According PPDC, women are often side-lined in the public procurement process by many factors such as lack of access to information technology, cultural bias and lack of understanding of the contract process.
The Project Director PPDC, Ifeoma Onyebuchi, said in Abuja that the recently-signed Procurement Act does not have a clause that gives women a specific quota in the bidding process.
She noted that the Ekiti Procurement Act, for instance, provides a 30 per cent quota for women, saying that such gesture increases women’s interest to participate in the bidding process, and also empowers them economically, and enables them vie for electoral offices.
She explained that the project, “Deepening Women Participation in Procurement Process,” being implemented in Nigeria and Kenya reviews the level of institutional arrangements and policies that inhibit women’s participation.
Onyebuchi said: “The project attempted to ascertain the level of enabling the environment to which Nigerian women across formal and informal sectors can leverage to actively engage in all public contracting processes.”

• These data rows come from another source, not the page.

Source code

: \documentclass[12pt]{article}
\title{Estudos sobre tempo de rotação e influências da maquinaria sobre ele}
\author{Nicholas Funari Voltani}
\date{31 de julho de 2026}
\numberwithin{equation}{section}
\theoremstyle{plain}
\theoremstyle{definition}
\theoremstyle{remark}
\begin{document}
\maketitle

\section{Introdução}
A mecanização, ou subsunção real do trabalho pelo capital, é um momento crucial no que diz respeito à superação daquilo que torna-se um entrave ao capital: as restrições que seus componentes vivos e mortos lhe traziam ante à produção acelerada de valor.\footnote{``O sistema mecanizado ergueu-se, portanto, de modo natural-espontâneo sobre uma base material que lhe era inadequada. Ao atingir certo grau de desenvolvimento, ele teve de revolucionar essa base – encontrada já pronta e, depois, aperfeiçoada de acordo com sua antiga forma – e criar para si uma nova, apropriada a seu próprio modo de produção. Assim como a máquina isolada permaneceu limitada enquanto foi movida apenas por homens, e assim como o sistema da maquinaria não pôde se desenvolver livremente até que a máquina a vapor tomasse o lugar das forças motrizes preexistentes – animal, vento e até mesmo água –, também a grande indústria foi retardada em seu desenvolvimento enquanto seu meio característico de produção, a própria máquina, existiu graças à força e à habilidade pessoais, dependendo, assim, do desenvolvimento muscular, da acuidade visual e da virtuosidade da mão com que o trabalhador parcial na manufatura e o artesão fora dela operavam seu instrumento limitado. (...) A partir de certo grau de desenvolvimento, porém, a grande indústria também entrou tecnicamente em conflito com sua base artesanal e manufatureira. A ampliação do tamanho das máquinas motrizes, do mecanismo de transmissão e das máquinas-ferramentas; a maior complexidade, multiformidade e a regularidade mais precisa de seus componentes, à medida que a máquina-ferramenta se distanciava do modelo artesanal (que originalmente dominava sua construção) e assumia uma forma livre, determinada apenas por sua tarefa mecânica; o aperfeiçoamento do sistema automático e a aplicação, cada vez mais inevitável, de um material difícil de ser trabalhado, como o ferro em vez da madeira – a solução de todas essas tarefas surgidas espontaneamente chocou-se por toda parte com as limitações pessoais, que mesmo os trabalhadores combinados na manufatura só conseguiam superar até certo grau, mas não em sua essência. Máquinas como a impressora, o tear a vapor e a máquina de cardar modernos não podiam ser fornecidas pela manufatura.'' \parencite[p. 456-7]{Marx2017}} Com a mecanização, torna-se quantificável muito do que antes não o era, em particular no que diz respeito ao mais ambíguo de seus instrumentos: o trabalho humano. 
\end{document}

To further improve women’s participation in public contracting, the project recommended tax reduction or waivers for small businesses to help them thrive and bid for contracts.
It added that there is the need to provide capacity building initiatives and programmes to empower women in informal sector to form cooperatives.
The recommendation also harped on the need for non-governmental organisations (NGOs), and civil society groups (CSOs) to educate women at the grassroots with government assisting with bidding for contracts.
It also stressed a need for the government to amend the law to apportion a certain percentage to women in the contracting process, and also provide access to funding opportunities for women to venture into procurement amongst others.
Spokesperson of the FCT Independent National Electoral Commission (INEC), Ndidi Okafor, decried the low participation of women in election process due to lack of funds and argued that if women were given a quota in public contracting, it will enable them to be economically empowered to participate in electoral processes.